Resmî Büyüme Verileri Güvenilirlikten Uzaklaşıyor
Çin’in Gayrisafi Yurtiçi Hasıla (GSYH) verileri uzun süredir uluslararası ekonomistler tarafından şüpheyle karşılanmaktadır. Resmî makamlar 2024 yılı GSYH büyümesini yüzde 5 olarak duyurmuş, ancak diğer ekonomik göstergeler bu oranla çelişmiştir. Örneğin, Goldman Sachs gibi büyük yatırım bankaları, Çin’in ithalat verileri temel alınarak yapılan hesaplamalarda büyüme oranının yüzde 3,7 civarında olduğunu öngörmektedir. Bazı bağımsız araştırma kuruluşları ise büyümenin yüzde 2,5 seviyesine kadar gerilediğini iddia etmektedir.

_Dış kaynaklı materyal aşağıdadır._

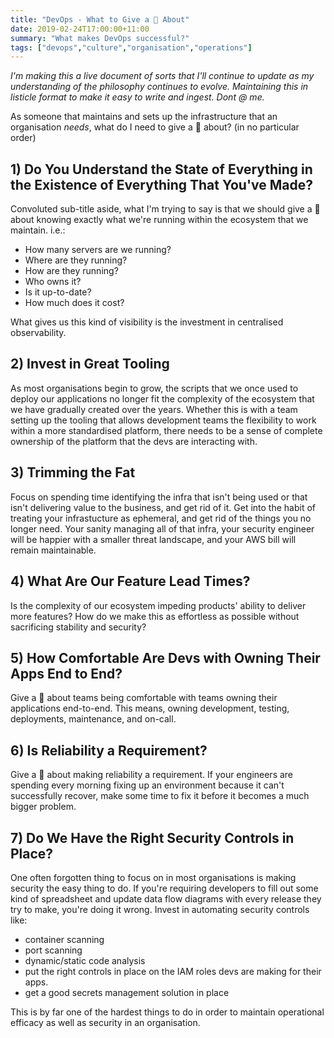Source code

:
 ```yaml
---
title: "DevOps - What to Give a 💩 About"
date: 2019-02-24T17:00:00+11:00
summary: "What makes DevOps successful?"
tags: ["devops","culture","organisation","operations"]
---
```


_I'm making this a live document of sorts that I'll continue to update as my understanding of the philosophy continues to evolve. Maintaining this in listicle format to make it easy to write and ingest. Dont @ me._

As someone that maintains and sets up the infrastructure that an organisation _needs_, what do I need to give a 💩 about? (in no particular order)

## 1) Do You Understand the State of Everything in the Existence of Everything That You've Made?

Convoluted sub-title aside, what I'm trying to say is that we should give a 💩 about knowing exactly what we're running within the ecosystem that we maintain. i.e.:
- How many servers are we running?
- Where are they running?
- How are they running?
- Who owns it?
- Is it up-to-date?
- How much does it cost?

What gives us this kind of visibility is the investment in centralised observability.

## 2) Invest in Great Tooling

As most organisations begin to grow, the scripts that we once used to deploy our applications no longer fit the complexity of the ecosystem that we have gradually created over the years. 
Whether this is with a team setting up the tooling that allows development teams the flexibility to work within a more standardised platform, there needs to be a sense of complete ownership of the platform that the devs are interacting with.

## 3) Trimming the Fat

Focus on spending time identifying the infra that isn't being used or that isn't delivering value to the business, and get rid of it. Get into the habit of treating your infrastucture as ephemeral, and get rid of the things you no longer need. Your sanity managing all of that infra, your security engineer will be happier with a smaller threat landscape, and your AWS bill will remain maintainable.

## 4) What Are Our Feature Lead Times?

Is the complexity of our ecosystem impeding products' ability to deliver more features? How do we make this as effortless as possible without sacrificing stability and security?

## 5) How Comfortable Are Devs with Owning Their Apps End to End?

Give a 💩 about teams being comfortable with teams owning their applications end-to-end. This means, owning development, testing, deployments, maintenance, and on-call.

## 6) Is Reliability a Requirement?

Give a 💩 about making reliability a requirement. If your engineers are spending every morning fixing up an environment because it can't successfully recover, make some time to fix it before it becomes a much bigger problem.

## 7) Do We Have the Right Security Controls in Place?

One often forgotten thing to focus on in most organisations is making security the easy thing to do. If you're requiring developers to fill out some kind of spreadsheet and update data flow diagrams with every release they try to make, you're doing it wrong.
Invest in automating security controls like:
- container scanning
- port scanning
- dynamic/static code analysis
- put the right controls in place on the IAM roles devs are making for their apps.
- get a good secrets management solution in place

This is by far one of the hardest things to do in order to maintain operational efficacy as well as security in an organisation.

Bu güven sorunu nedeniyle ekonomistler alternatif göstergelere yönelmiş durumdadır. Elektrik tüketimi, demiryolu taşımacılığı hacmi, kredi talebi, sinema bilet satışları, gece ışık yoğunluğunu gösteren uydu görüntüleri, çimento üretimi ve ticari faaliyet haritaları gibi daha az manipüle edilebilecek veriler üzerinden Çin ekonomisinin genel durumu değerlendirilmeye çalışılmaktadır.
Öte yandan, Çin menşeli Wind Information şirketi de 2023 itibarıyla çeşitli finansal ve sektörel verileri yurt dışı erişime kapatmıştır. Arsa ihaleleri sonuçları, şirket yapılarına dair bilgiler ve çevrim içi perakende pazar hacmi gibi göstergelere ulaşım büyük oranda sınırlandırılmıştır. Her ne kadar teknik yollarla bu erişim engelleri aşılabilse de, bilgiye ulaşmanın giderek zorlaştığı bir ortam oluşmuştur.
Çin yönetiminin ekonomik veriler üzerindeki kontrolünü artırmasının iç ve dış politika amaçlarına hizmet ettiği belirtilmektedir. Ülke içinde ekonomik refah vaadi, rejimin meşruiyetinin temel dayanaklarından biri olarak görülmektedir. Uluslararası alanda ise güçlü ekonomik imajın korunması, hem yatırımcı çekmek hem de ABD ile yürütülen ticaret savaşında stratejik üstünlük sağlamaya yönelik olarak değerlendirilmektedir. Çin hükûmetinin, Trump döneminde başlatılan ve halen devam eden bu ticaret savaşına “sonuna kadar” karşı koyacağı yönündeki açıklamaları da bu çabanın bir parçası olarak yorumlanmaktadır.